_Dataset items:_

———

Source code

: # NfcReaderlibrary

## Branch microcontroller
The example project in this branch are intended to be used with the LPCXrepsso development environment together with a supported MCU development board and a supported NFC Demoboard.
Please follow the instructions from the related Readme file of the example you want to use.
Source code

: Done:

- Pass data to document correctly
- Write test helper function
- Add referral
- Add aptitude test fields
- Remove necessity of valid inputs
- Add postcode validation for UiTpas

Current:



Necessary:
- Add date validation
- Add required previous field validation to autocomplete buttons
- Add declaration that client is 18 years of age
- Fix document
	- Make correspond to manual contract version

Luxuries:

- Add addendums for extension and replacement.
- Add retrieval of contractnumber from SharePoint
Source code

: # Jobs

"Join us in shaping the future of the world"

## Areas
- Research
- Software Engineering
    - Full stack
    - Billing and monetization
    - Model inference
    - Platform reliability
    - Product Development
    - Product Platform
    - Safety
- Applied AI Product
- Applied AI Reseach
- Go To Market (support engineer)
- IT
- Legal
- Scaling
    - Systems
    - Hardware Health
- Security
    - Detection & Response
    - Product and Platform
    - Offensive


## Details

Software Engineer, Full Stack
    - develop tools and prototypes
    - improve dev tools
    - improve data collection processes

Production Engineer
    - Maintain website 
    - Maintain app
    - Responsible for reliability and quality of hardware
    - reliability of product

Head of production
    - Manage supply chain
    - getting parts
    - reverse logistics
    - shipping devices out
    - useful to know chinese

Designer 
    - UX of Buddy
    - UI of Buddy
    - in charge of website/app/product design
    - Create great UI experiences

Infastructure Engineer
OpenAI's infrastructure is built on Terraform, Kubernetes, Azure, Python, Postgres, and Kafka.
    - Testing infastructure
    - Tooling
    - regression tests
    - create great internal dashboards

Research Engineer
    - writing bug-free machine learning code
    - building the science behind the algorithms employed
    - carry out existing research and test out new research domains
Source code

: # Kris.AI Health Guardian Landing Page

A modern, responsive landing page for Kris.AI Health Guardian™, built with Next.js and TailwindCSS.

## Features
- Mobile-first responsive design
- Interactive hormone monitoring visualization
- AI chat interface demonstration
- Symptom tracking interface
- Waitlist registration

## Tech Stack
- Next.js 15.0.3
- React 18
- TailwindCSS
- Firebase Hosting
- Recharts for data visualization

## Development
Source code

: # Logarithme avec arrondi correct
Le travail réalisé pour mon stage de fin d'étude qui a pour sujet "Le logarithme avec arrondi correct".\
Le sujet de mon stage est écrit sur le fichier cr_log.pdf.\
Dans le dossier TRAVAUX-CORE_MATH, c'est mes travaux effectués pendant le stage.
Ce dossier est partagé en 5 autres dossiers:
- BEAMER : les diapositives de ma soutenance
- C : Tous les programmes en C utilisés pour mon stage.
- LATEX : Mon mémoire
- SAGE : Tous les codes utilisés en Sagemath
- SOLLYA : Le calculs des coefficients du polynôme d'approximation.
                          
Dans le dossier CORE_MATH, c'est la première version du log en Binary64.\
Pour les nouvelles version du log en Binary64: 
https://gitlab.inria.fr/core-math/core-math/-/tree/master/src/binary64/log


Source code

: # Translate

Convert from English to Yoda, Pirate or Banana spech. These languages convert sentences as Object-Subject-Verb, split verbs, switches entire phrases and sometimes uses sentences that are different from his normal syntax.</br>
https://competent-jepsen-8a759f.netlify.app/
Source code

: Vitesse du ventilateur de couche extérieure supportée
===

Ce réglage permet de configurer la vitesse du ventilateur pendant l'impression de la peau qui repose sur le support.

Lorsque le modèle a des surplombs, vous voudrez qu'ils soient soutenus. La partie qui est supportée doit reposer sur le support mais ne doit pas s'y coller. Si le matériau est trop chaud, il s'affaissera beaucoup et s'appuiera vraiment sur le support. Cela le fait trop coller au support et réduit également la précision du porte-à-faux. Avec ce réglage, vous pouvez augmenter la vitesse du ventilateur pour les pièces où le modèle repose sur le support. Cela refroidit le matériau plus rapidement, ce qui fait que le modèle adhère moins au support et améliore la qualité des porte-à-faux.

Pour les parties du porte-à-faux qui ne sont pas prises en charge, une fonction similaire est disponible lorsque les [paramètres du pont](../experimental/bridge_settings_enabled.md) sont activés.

———

_Required action:_ For the word "Next", find every line in the data that holds it and copy that line.

_Written response:_
A modern, responsive landing page for Kris.AI Health Guardian™, built with Next.js and TailwindCSS.
- Next.js 15.0.3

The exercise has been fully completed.